DATA EXTRACT:

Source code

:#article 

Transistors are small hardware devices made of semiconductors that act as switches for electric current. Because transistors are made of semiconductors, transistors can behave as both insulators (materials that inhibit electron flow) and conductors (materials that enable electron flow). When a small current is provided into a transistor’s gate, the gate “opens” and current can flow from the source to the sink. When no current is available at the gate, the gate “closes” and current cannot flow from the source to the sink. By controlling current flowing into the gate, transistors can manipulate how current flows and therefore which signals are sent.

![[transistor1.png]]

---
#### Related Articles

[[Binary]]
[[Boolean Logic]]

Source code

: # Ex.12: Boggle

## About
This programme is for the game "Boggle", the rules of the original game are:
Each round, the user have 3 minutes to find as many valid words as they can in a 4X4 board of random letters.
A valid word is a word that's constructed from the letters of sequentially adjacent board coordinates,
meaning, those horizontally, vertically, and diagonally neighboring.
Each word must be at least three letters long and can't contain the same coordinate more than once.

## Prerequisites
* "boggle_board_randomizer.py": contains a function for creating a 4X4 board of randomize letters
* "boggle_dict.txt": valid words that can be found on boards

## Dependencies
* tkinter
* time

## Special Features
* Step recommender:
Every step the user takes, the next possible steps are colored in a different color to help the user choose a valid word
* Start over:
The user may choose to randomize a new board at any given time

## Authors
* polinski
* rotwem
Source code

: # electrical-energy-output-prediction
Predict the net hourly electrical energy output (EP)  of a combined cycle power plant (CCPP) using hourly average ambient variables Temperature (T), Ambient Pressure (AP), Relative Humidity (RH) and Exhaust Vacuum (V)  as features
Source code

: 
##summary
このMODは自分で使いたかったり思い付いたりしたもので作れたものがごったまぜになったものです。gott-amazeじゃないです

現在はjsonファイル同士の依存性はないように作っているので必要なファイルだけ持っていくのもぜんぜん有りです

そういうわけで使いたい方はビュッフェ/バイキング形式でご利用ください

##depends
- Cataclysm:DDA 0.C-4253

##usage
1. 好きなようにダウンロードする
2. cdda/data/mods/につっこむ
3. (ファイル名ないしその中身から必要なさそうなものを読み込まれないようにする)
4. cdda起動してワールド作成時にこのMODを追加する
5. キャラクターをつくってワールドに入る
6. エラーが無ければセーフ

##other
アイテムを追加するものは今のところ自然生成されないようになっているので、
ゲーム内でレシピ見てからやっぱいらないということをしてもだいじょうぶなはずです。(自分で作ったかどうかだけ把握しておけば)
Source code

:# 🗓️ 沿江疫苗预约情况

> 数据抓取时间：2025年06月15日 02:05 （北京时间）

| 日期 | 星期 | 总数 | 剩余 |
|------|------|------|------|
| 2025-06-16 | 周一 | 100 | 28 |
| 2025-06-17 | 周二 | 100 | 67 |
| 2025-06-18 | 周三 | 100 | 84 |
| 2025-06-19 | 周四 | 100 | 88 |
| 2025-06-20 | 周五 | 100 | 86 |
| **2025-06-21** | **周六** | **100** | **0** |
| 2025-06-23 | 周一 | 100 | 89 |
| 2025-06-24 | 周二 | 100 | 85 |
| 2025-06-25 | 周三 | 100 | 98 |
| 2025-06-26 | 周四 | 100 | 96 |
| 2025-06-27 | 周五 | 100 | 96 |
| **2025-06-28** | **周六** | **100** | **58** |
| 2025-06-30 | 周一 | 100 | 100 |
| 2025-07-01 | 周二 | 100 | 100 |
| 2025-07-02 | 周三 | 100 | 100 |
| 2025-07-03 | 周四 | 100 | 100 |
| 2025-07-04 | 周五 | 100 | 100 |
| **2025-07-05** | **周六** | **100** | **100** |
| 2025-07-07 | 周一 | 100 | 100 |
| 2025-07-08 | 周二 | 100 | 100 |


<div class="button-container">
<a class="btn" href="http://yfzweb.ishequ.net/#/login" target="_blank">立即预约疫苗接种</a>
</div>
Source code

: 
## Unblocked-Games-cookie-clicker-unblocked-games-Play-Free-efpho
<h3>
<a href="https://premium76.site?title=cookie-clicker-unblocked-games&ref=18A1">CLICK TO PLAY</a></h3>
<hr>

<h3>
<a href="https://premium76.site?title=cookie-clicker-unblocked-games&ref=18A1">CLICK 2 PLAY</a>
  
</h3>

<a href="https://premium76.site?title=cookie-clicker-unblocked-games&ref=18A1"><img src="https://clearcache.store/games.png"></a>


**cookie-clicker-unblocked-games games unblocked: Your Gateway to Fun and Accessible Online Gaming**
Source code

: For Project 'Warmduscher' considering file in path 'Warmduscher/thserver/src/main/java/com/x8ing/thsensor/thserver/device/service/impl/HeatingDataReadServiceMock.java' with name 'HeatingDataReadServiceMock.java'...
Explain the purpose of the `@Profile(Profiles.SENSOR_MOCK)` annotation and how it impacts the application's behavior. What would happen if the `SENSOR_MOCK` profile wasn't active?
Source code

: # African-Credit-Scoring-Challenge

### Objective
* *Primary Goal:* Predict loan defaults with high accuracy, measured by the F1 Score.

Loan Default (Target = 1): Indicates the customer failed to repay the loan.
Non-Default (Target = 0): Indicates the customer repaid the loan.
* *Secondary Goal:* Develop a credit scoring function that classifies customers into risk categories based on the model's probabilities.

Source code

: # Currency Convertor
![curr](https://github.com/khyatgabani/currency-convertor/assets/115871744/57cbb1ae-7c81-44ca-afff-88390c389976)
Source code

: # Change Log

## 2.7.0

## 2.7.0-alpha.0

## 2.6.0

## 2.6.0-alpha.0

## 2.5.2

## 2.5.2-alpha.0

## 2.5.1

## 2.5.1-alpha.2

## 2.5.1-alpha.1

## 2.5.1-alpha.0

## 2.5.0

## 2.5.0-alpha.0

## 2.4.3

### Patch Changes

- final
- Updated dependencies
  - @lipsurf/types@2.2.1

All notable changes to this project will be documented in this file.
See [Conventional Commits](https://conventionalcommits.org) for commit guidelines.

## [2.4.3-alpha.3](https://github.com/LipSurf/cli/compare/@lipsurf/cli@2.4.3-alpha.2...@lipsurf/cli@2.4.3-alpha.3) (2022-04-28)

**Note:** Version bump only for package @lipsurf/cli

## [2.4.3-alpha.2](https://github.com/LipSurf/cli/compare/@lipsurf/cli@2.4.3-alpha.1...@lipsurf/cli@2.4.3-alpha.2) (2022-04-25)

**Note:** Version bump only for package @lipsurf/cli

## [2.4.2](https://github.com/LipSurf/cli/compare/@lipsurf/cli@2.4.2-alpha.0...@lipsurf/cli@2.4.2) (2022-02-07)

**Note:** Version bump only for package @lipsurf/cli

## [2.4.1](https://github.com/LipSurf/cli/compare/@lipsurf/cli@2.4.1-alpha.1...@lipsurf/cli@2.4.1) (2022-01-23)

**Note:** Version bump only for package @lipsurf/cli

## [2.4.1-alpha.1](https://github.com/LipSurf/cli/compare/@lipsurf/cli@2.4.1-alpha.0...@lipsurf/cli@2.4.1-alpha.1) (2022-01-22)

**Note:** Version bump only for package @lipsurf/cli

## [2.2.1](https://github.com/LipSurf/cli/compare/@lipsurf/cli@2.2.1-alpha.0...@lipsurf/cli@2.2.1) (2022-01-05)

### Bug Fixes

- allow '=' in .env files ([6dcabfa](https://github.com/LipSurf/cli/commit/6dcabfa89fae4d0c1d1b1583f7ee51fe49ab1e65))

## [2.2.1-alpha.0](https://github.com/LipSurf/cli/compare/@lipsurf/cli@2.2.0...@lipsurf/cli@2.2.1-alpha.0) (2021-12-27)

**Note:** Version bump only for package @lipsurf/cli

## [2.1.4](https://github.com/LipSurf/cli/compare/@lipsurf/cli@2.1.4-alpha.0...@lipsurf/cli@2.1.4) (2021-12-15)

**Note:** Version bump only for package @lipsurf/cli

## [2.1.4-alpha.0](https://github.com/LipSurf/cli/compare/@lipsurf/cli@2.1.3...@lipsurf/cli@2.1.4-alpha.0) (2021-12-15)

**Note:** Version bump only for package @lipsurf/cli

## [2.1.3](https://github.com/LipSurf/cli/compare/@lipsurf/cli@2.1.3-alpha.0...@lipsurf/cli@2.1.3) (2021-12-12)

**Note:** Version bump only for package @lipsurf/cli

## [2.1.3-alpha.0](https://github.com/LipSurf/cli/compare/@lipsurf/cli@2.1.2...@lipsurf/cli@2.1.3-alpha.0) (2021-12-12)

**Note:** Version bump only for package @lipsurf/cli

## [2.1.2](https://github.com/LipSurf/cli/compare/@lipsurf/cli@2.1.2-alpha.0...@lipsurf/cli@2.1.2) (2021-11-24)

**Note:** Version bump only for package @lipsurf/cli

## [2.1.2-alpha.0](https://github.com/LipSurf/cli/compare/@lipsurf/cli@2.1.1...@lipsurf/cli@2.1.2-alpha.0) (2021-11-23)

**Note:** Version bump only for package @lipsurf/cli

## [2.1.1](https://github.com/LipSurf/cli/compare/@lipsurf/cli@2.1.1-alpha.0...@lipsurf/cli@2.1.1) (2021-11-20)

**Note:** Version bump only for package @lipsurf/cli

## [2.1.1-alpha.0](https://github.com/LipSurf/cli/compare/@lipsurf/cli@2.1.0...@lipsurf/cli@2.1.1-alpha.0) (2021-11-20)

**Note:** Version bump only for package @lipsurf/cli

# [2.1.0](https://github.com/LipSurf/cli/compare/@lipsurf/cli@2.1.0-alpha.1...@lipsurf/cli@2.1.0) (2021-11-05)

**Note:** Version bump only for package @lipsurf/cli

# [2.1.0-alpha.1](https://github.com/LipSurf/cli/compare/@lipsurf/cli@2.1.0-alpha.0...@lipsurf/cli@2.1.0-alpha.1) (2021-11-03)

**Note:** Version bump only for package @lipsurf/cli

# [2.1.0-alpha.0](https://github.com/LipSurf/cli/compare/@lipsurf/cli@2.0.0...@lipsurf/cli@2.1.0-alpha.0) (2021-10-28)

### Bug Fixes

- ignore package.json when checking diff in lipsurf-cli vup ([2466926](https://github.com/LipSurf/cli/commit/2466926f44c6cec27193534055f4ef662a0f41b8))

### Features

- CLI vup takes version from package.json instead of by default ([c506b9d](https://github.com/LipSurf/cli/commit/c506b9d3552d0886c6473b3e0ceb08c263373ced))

WHAT TO DO: Reproduce each line above that contains "user".

RESPONSE TO THIS TASK:
Each round, the user have 3 minutes to find as many valid words as they can in a 4X4 board of random letters.
Every step the user takes, the next possible steps are colored in a different color to help the user choose a valid word
The user may choose to randomize a new board at any given time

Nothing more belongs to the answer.